Once it was Giles, now you could argue Matt is is our best known national newspaper cartoonist – his witty, speedily drawn illustrations regularly displayed on the front page of the Daily Telegraph.
Like Carl Giles, who lived in Ipswich, Matt Pritchett has local connections with a home on the Suffolk/Norfolk border.

Ever present is the daily search for the perfect cartoon and caption, plus the worry that it might not work in the next day’s paper. After illustrating the Telegraph’s Peterborough column and feature pages he got his chance to become a front page regular on the back of a mistake. The paper had got its masthead date wrong and a prominent editor’s apology was needed. It was decided a cartoon would work well so Matt’s punchline of two talking heads was: “I hope I have a better Thursday than I had yesterday.”
The trick to making his cartoon characters work is getting their faces right. “Does it look like they might be saying the words I’m putting into their mouths? I might screw up a few bits of paper getting that bit right but once I’m happy with them everything else sort of takes care of itself.”
He never realised but a next door neighbour of Matt’s parents is the regular butt of many of his jokes. “I remember he wanted every car in the street outside his home to be pointing the same way. I picture him when I’m drawing a certain elderly man baffled by life.”

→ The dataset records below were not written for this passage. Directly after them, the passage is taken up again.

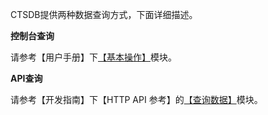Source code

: 
CTSDB提供两种数据查询方式，下面详细描述。

**控制台查询**

请参考【用户手册】下[【基本操作】](/document/product/652/13540)模块。

**API查询**

请参考【开发指南】下【HTTP API 参考】的[【查询数据】](/document/product/652/13609)模块。
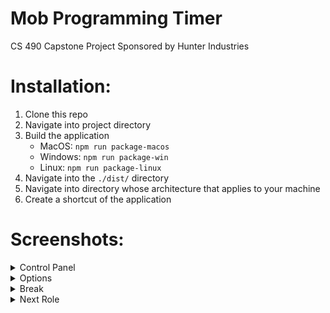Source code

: # Mob Programming Timer
CS 490 Capstone Project Sponsored by Hunter Industries


# Installation:
1. Clone this repo
2. Navigate into project directory
3. Build the application
	- MacOS: `npm run package-macos`
	- Windows: `npm run package-win`
	- Linux: `npm run package-linux`
4. Navigate into the `./dist/` directory
5. Navigate into directory whose architecture that applies to your machine
6. Create a shortcut of the application


# Screenshots:

<details>
<summary>Control Panel</summary>
<br>
<img width="1006" alt="Screenshot 2023-05-15 at 11 56 34 PM" src="https://github.com/nealarch01/MobProgrammingTimer/assets/73256760/4eeb3817-c6a8-4041-8dc6-92c6ff4d797a">
</details>


<details>
	<summary>Options</summary>
	<br>
	<img width="1004" alt="Screenshot 2023-05-15 at 11 56 45 PM" src="https://github.com/nealarch01/MobProgrammingTimer/assets/73256760/4fff043b-fb64-4a8f-95a8-d1246fdfb0b9">
</details>

<details>
	<summary>Break</summary>
	<br>
	<img width="1010" alt="Screenshot 2023-05-15 at 11 57 16 PM" src="https://github.com/nealarch01/MobProgrammingTimer/assets/73256760/edcd8f58-cbdd-4abc-a553-4dd2912f42cf">
</details>

<details>
	<summary>Next Role</summary>
	<br>
	<img width="1006" alt="Screenshot 2023-05-15 at 11 58 16 PM" src="https://github.com/nealarch01/MobProgrammingTimer/assets/73256760/1d4ceb39-e37b-4631-ba36-6b17972e7af4">
</details>

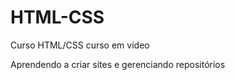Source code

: # HTML-CSS
 Curso HTML/CSS curso em vídeo

 Aprendendo a criar sites e gerenciando repositórios

 <a href='https://lwagg.github.io/HTML-CSS/Exercicios/'>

For comic cartoonist Barrie Appleby, drawing and art was a much needed escape from a tough upbringing in a South Yorkshire mining community. “My earliest memory is my mother drawing a stickman and showing me how to bring it to life by doing more and then flicking the pages,” he told Bury & West Suffolk magazine.
Home is now a cottage in Newton Green, just a pitching wedge shot from the village’s pretty golf course.
After getting a job as an art assistant for a Walt Disney comic, Barrie picked up work as a freelancer doing strips for titles such as Wham! and Buster. Next came work for D C Thomson drawing strips for the Dandy and Beano when the regular artist was on holiday.
‘For the last 50 years I have been lucky enough to bring to life some of the most iconic cartoon characters such as Dennis the Menace, Roger the Dodger and Cuddles and Dimples,” he says.
More information at www.barrieappleby.com

Nick Butterworth – creator of the popular Percy the Park Keeper books – was originally a freelance graphic designer; a handy talent to support his other skill as a storyteller.
“I always loved drawing from my earliest years,” says Nick who lives on the Essex/Suffolk border. “I looked at and noticed things and responded with my artwork. You can also learn a lot by trying to copy a Ronald Searle or Mort Drucker illustration.”
Some of his work has been turned into animated TV series – Q Pootle 5 is one – and he enjoys collaborating with other people. “ The trick is to avoid egos . . . everyone needs to buy into the importance of the end result.”
Over the years he has visited primary schools in Suffolk and Essex to share his love of books, stories and readings. “Children like the idea that I grew up in a sweet shop,” he adds.